• **WHAT YOU SHOULD DO**
Search the records for the word "folder" and copy each line in which it appears.

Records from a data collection
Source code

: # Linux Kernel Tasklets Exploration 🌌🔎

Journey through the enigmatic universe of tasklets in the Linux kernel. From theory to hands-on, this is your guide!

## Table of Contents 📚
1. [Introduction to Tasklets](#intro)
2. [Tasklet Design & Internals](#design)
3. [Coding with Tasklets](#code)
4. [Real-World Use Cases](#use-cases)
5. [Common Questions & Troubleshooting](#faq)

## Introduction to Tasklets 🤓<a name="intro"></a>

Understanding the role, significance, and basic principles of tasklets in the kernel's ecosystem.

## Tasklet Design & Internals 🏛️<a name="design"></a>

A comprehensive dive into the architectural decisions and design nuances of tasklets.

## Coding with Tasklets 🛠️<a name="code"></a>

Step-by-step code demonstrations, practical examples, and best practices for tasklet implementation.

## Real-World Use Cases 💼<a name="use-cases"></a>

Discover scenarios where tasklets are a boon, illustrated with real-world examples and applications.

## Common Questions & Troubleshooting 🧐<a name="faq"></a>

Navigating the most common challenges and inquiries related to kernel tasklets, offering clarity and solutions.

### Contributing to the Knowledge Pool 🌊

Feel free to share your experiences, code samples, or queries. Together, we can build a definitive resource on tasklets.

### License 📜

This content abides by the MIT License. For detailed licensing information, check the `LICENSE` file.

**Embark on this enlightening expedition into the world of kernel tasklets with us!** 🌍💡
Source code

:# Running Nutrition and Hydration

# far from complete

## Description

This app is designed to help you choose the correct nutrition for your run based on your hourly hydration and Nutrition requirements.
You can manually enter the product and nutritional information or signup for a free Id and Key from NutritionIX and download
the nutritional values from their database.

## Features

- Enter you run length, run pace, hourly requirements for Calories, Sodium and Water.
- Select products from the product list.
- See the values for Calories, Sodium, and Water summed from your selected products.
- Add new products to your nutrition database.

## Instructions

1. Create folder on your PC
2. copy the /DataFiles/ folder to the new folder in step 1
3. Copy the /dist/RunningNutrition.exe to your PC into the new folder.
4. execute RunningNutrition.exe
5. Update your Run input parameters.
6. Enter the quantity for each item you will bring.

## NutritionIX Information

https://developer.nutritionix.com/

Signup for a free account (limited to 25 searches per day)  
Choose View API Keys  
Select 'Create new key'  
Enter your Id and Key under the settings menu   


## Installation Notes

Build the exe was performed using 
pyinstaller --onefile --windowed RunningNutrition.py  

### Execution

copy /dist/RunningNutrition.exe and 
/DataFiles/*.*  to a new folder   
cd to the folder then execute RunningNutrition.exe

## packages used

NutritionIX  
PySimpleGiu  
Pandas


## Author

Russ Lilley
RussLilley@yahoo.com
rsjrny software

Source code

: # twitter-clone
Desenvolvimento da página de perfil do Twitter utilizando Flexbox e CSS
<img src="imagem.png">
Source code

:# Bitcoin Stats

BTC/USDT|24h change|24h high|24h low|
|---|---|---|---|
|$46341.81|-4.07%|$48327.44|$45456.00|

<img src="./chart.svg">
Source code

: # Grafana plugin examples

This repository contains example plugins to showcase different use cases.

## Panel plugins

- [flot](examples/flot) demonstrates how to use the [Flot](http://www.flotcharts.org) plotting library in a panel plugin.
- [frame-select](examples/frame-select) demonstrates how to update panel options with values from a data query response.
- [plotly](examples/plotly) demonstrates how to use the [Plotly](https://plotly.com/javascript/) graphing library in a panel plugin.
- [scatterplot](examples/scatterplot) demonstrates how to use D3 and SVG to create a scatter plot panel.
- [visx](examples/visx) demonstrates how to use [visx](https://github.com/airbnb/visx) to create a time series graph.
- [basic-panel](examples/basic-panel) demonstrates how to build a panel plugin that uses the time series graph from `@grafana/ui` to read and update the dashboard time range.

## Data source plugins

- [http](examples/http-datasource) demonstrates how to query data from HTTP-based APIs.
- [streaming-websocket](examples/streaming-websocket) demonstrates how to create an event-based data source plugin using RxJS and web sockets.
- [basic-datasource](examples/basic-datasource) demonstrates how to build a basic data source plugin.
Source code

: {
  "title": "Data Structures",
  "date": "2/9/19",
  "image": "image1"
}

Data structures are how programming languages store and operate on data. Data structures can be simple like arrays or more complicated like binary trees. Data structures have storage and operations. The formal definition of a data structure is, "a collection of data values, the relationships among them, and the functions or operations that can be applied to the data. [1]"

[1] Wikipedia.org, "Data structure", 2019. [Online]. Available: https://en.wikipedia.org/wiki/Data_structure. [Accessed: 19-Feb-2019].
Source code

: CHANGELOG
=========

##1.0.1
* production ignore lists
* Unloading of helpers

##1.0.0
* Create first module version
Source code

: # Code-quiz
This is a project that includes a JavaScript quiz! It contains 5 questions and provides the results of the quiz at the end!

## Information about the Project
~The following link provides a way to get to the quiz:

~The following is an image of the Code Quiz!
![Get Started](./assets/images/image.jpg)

• **TASK OUTPUT**
1. Create folder on your PC
2. copy the /DataFiles/ folder to the new folder in step 1
3. Copy the /dist/RunningNutrition.exe to your PC into the new folder.
/DataFiles/*.*  to a new folder   
cd to the folder then execute RunningNutrition.exe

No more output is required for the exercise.